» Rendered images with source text
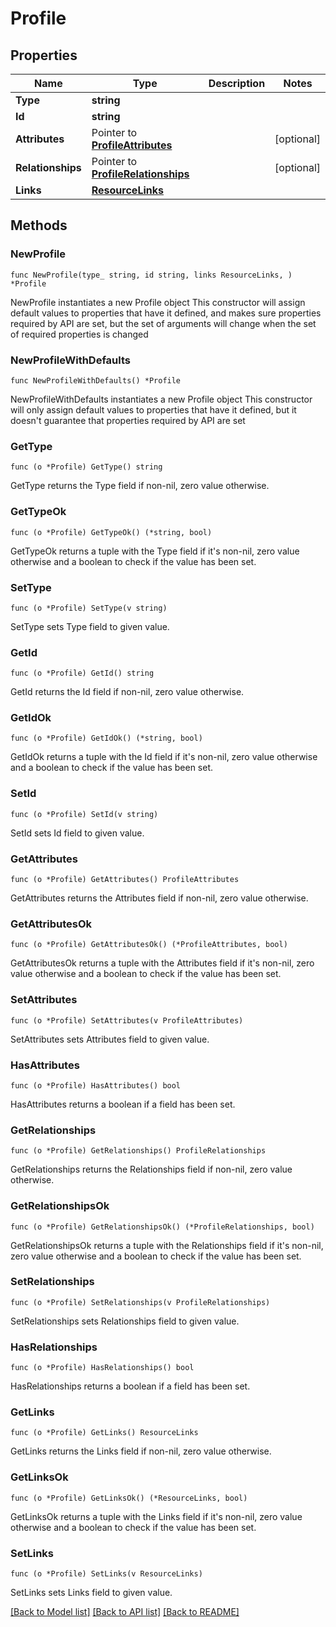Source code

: # Profile

## Properties

Name | Type | Description | Notes
------------ | ------------- | ------------- | -------------
**Type** | **string** |  | 
**Id** | **string** |  | 
**Attributes** | Pointer to [**ProfileAttributes**](Profile_attributes.md) |  | [optional] 
**Relationships** | Pointer to [**ProfileRelationships**](Profile_relationships.md) |  | [optional] 
**Links** | [**ResourceLinks**](ResourceLinks.md) |  | 

## Methods

### NewProfile

`func NewProfile(type_ string, id string, links ResourceLinks, ) *Profile`

NewProfile instantiates a new Profile object
This constructor will assign default values to properties that have it defined,
and makes sure properties required by API are set, but the set of arguments
will change when the set of required properties is changed

### NewProfileWithDefaults

`func NewProfileWithDefaults() *Profile`

NewProfileWithDefaults instantiates a new Profile object
This constructor will only assign default values to properties that have it defined,
but it doesn't guarantee that properties required by API are set

### GetType

`func (o *Profile) GetType() string`

GetType returns the Type field if non-nil, zero value otherwise.

### GetTypeOk

`func (o *Profile) GetTypeOk() (*string, bool)`

GetTypeOk returns a tuple with the Type field if it's non-nil, zero value otherwise
and a boolean to check if the value has been set.

### SetType

`func (o *Profile) SetType(v string)`

SetType sets Type field to given value.


### GetId

`func (o *Profile) GetId() string`

GetId returns the Id field if non-nil, zero value otherwise.

### GetIdOk

`func (o *Profile) GetIdOk() (*string, bool)`

GetIdOk returns a tuple with the Id field if it's non-nil, zero value otherwise
and a boolean to check if the value has been set.

### SetId

`func (o *Profile) SetId(v string)`

SetId sets Id field to given value.


### GetAttributes

`func (o *Profile) GetAttributes() ProfileAttributes`

GetAttributes returns the Attributes field if non-nil, zero value otherwise.

### GetAttributesOk

`func (o *Profile) GetAttributesOk() (*ProfileAttributes, bool)`

GetAttributesOk returns a tuple with the Attributes field if it's non-nil, zero value otherwise
and a boolean to check if the value has been set.

### SetAttributes

`func (o *Profile) SetAttributes(v ProfileAttributes)`

SetAttributes sets Attributes field to given value.

### HasAttributes

`func (o *Profile) HasAttributes() bool`

HasAttributes returns a boolean if a field has been set.

### GetRelationships

`func (o *Profile) GetRelationships() ProfileRelationships`

GetRelationships returns the Relationships field if non-nil, zero value otherwise.

### GetRelationshipsOk

`func (o *Profile) GetRelationshipsOk() (*ProfileRelationships, bool)`

GetRelationshipsOk returns a tuple with the Relationships field if it's non-nil, zero value otherwise
and a boolean to check if the value has been set.

### SetRelationships

`func (o *Profile) SetRelationships(v ProfileRelationships)`

SetRelationships sets Relationships field to given value.

### HasRelationships

`func (o *Profile) HasRelationships() bool`

HasRelationships returns a boolean if a field has been set.

### GetLinks

`func (o *Profile) GetLinks() ResourceLinks`

GetLinks returns the Links field if non-nil, zero value otherwise.

### GetLinksOk

`func (o *Profile) GetLinksOk() (*ResourceLinks, bool)`

GetLinksOk returns a tuple with the Links field if it's non-nil, zero value otherwise
and a boolean to check if the value has been set.

### SetLinks

`func (o *Profile) SetLinks(v ResourceLinks)`

SetLinks sets Links field to given value.



[[Back to Model list]](../README.md#documentation-for-models) [[Back to API list]](../README.md#documentation-for-api-endpoints) [[Back to README]](../README.md)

» ASSIGNED TASK
Before answering, find the line with "Pointer to [**ProfileAttributes**](Profile_attributes.md)" in the records above; then reproduce exactly each line from the first through that line, leaving out pictures.

» FINISHED EXERCISE
Source code

: # Profile

## Properties

Name | Type | Description | Notes
------------ | ------------- | ------------- | -------------
**Type** | **string** |  | 
**Id** | **string** |  | 
**Attributes** | Pointer to [**ProfileAttributes**](Profile_attributes.md) |  | [optional] 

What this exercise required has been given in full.